Apparently, a 30% subscription commission taken by iTunes, while steep, is something that the CEO of Transcontinental Inc., Francois Olivier says his company can live with, according to what he told the Montreal Gazette. Transcontinental Media publishes the largest number of consumer magazines in Canada. The new sub model will help newspapers and magazines make money, Olivier says.
Apple this week announced a new subscription model that will allow the sale of daily, weekly or monthly subscriptions whereas the previous iteration made subscribers buy each issue of any publication separately.
“That was one of the things that was missing in the Apple model,” Olivier said. “It was used to selling songs on iTunes piece by piece, but in the newspaper and magazine industry, the bulk of our readers are subscribing to the publications.”

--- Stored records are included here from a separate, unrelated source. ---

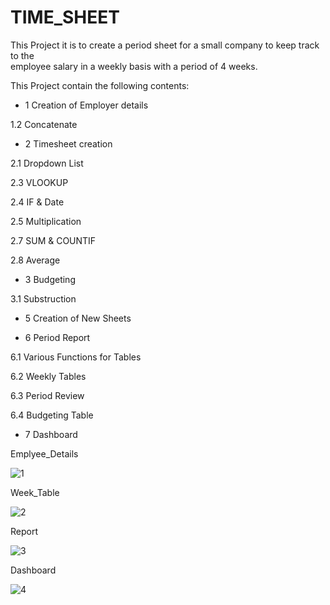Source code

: # TIME_SHEET

This Project it is to create a period sheet for a small company to keep track to the  
employee salary in a weekly basis with a period of 4 weeks.

This Project contain the following contents: 

- 1 Creation of Employer details

1.2 Concatenate

- 2 Timesheet creation

2.1 Dropdown List

2.3 VLOOKUP

2.4 IF & Date

2.5 Multiplication 

2.7 SUM & COUNTIF

2.8 Average

- 3 Budgeting 

3.1 Substruction

- 5 Creation of New Sheets

- 6 Period Report

6.1 Various Functions for Tables

6.2 Weekly Tables

6.3 Period Review

6.4 Budgeting Table

- 7 Dashboard


Emplyee_Details

![1](https://user-images.githubusercontent.com/116674419/221737700-41872d64-ff3d-4c17-8222-ab93a622055b.png)

Week_Table

![2](https://user-images.githubusercontent.com/116674419/221737960-a08313c1-26f2-4523-a19b-4b37305ab47c.png)

Report

![3](https://user-images.githubusercontent.com/116674419/221738072-e97fdebd-aa83-4384-9a81-818168d425fb.png)


Dashboard

![4](https://user-images.githubusercontent.com/116674419/221738142-474316a7-cd94-4f00-9399-22da9076d50a.png)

Olivier said he doesn’t mind the 30 per cent cut that Apple will take off the top of any subscriptions, which has been criticized by other industry leaders as too steep. “When we sell magazines through news stands, the stores often take more than that, so it doesn’t feel like a totally unreasonable number.”
According to Advertising Age writer Nat Ives, however, many U.S. magazines are still staying away from Apple's new iPad subscription system to protest the fact that Apple won't tell them who's subscribing through the App Store unless subscribers specifically say they can.
"Without the demographics, which iTunes won't release, the print world is castrated," said Gary Armstrong, the former Wenner Media executive who is now consulting on branded content development for media brands.That means the iPad won't help the magazine business as much as many publishers fantasized, Mr. Armstrong said. "Is it a complete failure?" he said. "No, but it's obvious it will now never be the panacea they long hoped for, and they'll have to readjust their entire business model."
Waiting and seeing may be the wisest course for publishers, since already there is competitive pressure on price that can only increase over the next few months. Google's announcement this week of a competing tablet sub system with only a 10% fee is the first of what could be many. According to the Wall Street Journal
Google said it will charge publishers 10% of revenue from sales through its One Pass service. It will let publishers set prices and give them more control over customer data.James McQuivey, an analyst at Forrester Research, said in the story that some publishers might sign up for the Google service purely to show Apple they aren't happy and to encourage competition.
"The publisher is the merchant of record," said Google Chief Executive Eric Schmidt in Berlin on Wednesday. "We don't prevent you from knowing, if you're a publisher, who your customers are, like some other people" do, he said, a tacit reference to Apple.